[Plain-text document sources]

/---

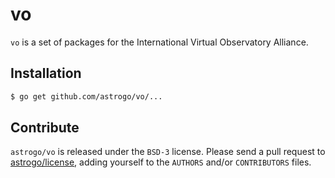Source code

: vo
==

`vo` is a set of packages for the International Virtual Observatory
Alliance.

## Installation

```sh
$ go get github.com/astrogo/vo/...
```

## Contribute

`astrogo/vo` is released under the `BSD-3` license.
Please send a pull request to [astrogo/license](https://github.com/astrogo/license), adding
yourself to the `AUTHORS` and/or `CONTRIBUTORS` files.

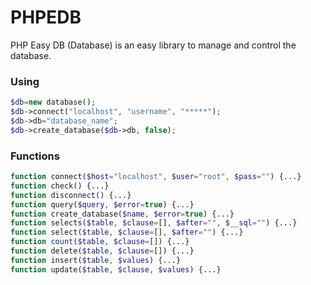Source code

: # PHPEDB

PHP Easy DB (Database) is an easy library to manage and control the database.

### Using

```php
$db=new database();
$db->connect("localhost", "username", "*****");
$db->db="database_name";
$db->create_database($db->db, false);
```

### Functions
```php
function connect($host="localhost", $user="root", $pass="") {...}
function check() {...}
function disconnect() {...}
function query($query, $error=true) {...}
function create_database($name, $error=true) {...}
function selects($table, $clause=[], $after="", $__sql="") {...}
function select($table, $clause=[], $after="") {...}
function count($table, $clause=[]) {...}
function delete($table, $clause=[]) {...}
function insert($table, $values) {...}
function update($table, $clause, $values) {...}

```
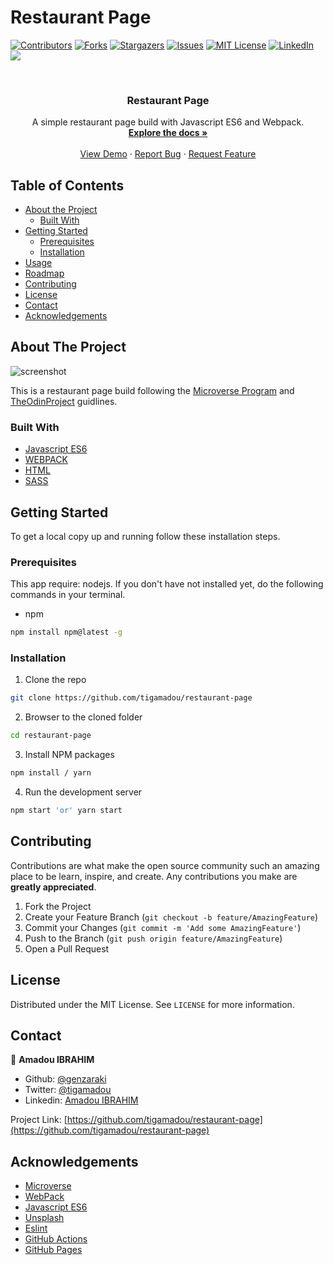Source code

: # Restaurant Page

<!--
*** Thanks for checking out this README Template. If you have a suggestion that would
*** make this better, please fork the repo and create a pull request or simply open
*** an issue with the tag "enhancement".
*** Thanks again! Now go create something AMAZING! :D
-->





<!-- PROJECT SHIELDS -->
<!--
*** I'm using markdown "reference style" links for readability.
*** Reference links are enclosed in brackets [ ] instead of parentheses ( ).
*** See the bottom of this document for the declaration of the reference variables
*** for contributors-url, forks-url, etc. This is an optional, concise syntax you may use.
*** https://www.markdownguide.org/basic-syntax/#reference-style-links
-->
[![Contributors][contributors-shield]][contributors-url]
[![Forks][forks-shield]][forks-url]
[![Stargazers][stars-shield]][stars-url]
[![Issues][issues-shield]][issues-url]
[![MIT License][license-shield]][license-url]
[![LinkedIn][linkedin-shield]][linkedin-url]
![](https://github.com/tigamadou/restaurant-page/workflows/CI/badge.svg)


<!-- PROJECT LOGO -->
<br />
<p align="center">
  
  <h3 align="center">Restaurant Page</h3>

  <p align="center">
    A simple restaurant page build with Javascript ES6 and Webpack.
    <br />
    <a href="#about-the-project"><strong>Explore the docs »</strong></a>
    <br />
    <br />
    <a href="#" >View Demo</a>
    ·
    <a href="https://github.com/tigamadou/restaurant-page/issues">Report Bug</a>
    ·
    <a href="https://github.com/tigamadou/restaurant-page/issues">Request Feature</a>
  </p>
</p>



<!-- TABLE OF CONTENTS -->
## Table of Contents

* [About the Project](#about-the-project)
  * [Built With](#built-with)
* [Getting Started](#getting-started)
  * [Prerequisites](#prerequisites)
  * [Installation](#installation)
* [Usage](#usage)
* [Roadmap](#roadmap)
* [Contributing](#contributing)
* [License](#license)
* [Contact](#contact)
* [Acknowledgements](#acknowledgements)



<!-- ABOUT THE PROJECT -->
## About The Project

![screenshot](./src/assets/images/screenshot.png)

This is a restaurant page build following the [Microverse Program](https://microverse.org)  and [TheOdinProject](https://www.theodinproject.com/courses/javascript/lessons/restaurant-page) guidlines.

### Built With
* [Javascript ES6]()
* [WEBPACK]()
* [HTML]()
* [SASS]()



<!-- GETTING STARTED -->
## Getting Started

To get a local copy up and running follow these installation steps.



### Prerequisites
This app require: nodejs. If you don't have not installed yet, do the following commands in your terminal.
* npm
```sh
npm install npm@latest -g
```

### Installation

1. Clone the repo

```sh
git clone https://github.com/tigamadou/restaurant-page
```

2. Browser to the cloned folder
```sh
cd restaurant-page
```

3. Install NPM packages
```sh
npm install / yarn 
```
4. Run the development server 
```sh
npm start 'or' yarn start
```




<!-- CONTRIBUTING -->
## Contributing

Contributions are what make the open source community such an amazing place to be learn, inspire, and create. Any contributions you make are **greatly appreciated**.

1. Fork the Project
2. Create your Feature Branch (`git checkout -b feature/AmazingFeature`)
3. Commit your Changes (`git commit -m 'Add some AmazingFeature'`)
4. Push to the Branch (`git push origin feature/AmazingFeature`)
5. Open a Pull Request



<!-- LICENSE -->
## License

Distributed under the MIT License. See `LICENSE` for more information.



<!-- CONTACT -->
## Contact
👤 **Amadou IBRAHIM**

- Github: [@genzaraki](https://github.com/tigamadou)
- Twitter: [@tigamadou](https://twitter.com/tigamadou)
- Linkedin: [Amadou IBRAHIM](https://www.linkedin.com/in/amadou-ibrahim/)

Project Link: [https://github.com/tigamadou/restaurant-page](https://github.com/tigamadou/restaurant-page)



<!-- ACKNOWLEDGEMENTS -->
## Acknowledgements
* [Microverse](https://microverse.org)
* [WebPack](https://getbootstrap.com)
* [Javascript ES6](https://github.com/facebook/react/)
* [Unsplash](https://unsplash.com/)
* [Eslint](https://eslint.org/)
* [GitHub Actions](https://github.com/features/actions)
* [GitHub Pages](https://www.heroku.com/)






<!-- MARKDOWN LINKS & IMAGES -->
<!-- https://www.markdownguide.org/basic-syntax/#reference-style-links -->
[contributors-shield]: https://img.shields.io/github/contributors/tigamadou/restaurant-page.svg?style=flat-square
[contributors-url]: https://github.com/tigamadou/restaurant-page/graphs/contributors
[forks-shield]: https://img.shields.io/github/forks/tigamadou/restaurant-page.svg?style=flat-square
[forks-url]: https://github.com/tigamadou/restaurant-page/network/members
[stars-shield]: https://img.shields.io/github/stars/tigamadou/restaurant-page.svg?style=flat-square
[stars-url]: https://github.com/tigamadou/restaurant-page/stargazers
[issues-shield]: https://img.shields.io/github/issues/tigamadou/restaurant-page.svg?style=flat-square
[issues-url]: https://github.com/tigamadou/restaurant-page/issues
[license-shield]: https://img.shields.io/github/license/tigamadou/restaurant-page.svg?style=flat-square
[license-url]: https://github.com/tigamadou/restaurant-page/blob/master/LICENSE.txt
[linkedin-shield]: https://img.shields.io/badge/-LinkedIn-black.svg?style=flat-square&logo=linkedin&colorB=555
[linkedin-url]: https://linkedin.com/in/amadou-ibrahim
[product-screenshot]: images/screenshot.png

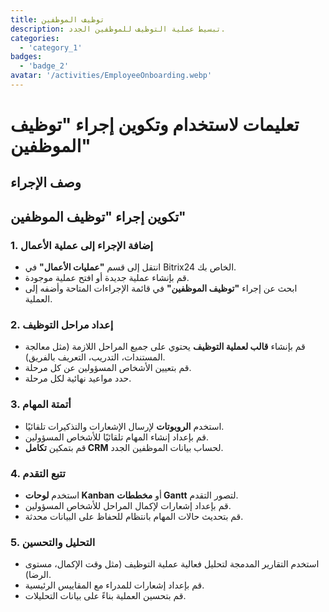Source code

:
 ```yaml
---
title: توظيف الموظفين
description: تبسيط عملية التوظيف للموظفين الجدد.
categories: 
  - 'category_1'
badges: 
  - 'badge_2'
avatar: '/activities/EmployeeOnboarding.webp'
---
```

# تعليمات لاستخدام وتكوين إجراء "توظيف الموظفين"

## وصف الإجراء

## **تكوين إجراء "توظيف الموظفين"**

### 1. إضافة الإجراء إلى عملية الأعمال
- انتقل إلى قسم **"عمليات الأعمال"** في Bitrix24 الخاص بك.
- قم بإنشاء عملية جديدة أو افتح عملية موجودة.
- ابحث عن إجراء **"توظيف الموظفين"** في قائمة الإجراءات المتاحة وأضفه إلى العملية.

### 2. إعداد مراحل التوظيف
- قم بإنشاء **قالب لعملية التوظيف** يحتوي على جميع المراحل اللازمة (مثل معالجة المستندات، التدريب، التعريف بالفريق).
- قم بتعيين الأشخاص المسؤولين عن كل مرحلة.
- حدد مواعيد نهائية لكل مرحلة.

### 3. أتمتة المهام
- استخدم **الروبوتات** لإرسال الإشعارات والتذكيرات تلقائيًا.
- قم بإعداد إنشاء المهام تلقائيًا للأشخاص المسؤولين.
- قم بتمكين **تكامل CRM** لحساب بيانات الموظفين الجدد.

### 4. تتبع التقدم
- استخدم **لوحات Kanban** أو **مخططات Gantt** لتصور التقدم.
- قم بإعداد إشعارات لإكمال المراحل للأشخاص المسؤولين.
- قم بتحديث حالات المهام بانتظام للحفاظ على البيانات محدثة.

### 5. التحليل والتحسين
- استخدم التقارير المدمجة لتحليل فعالية عملية التوظيف (مثل وقت الإكمال، مستوى الرضا).
- قم بإعداد إشعارات للمدراء مع المقاييس الرئيسية.
- قم بتحسين العملية بناءً على بيانات التحليلات.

\---

## Task brief:
Each line in the data where the string "المهام" occurs should be identified and copied.

## Written answer:
### 3. أتمتة المهام
- قم بإعداد إنشاء المهام تلقائيًا للأشخاص المسؤولين.
- قم بتحديث حالات المهام بانتظام للحفاظ على البيانات محدثة.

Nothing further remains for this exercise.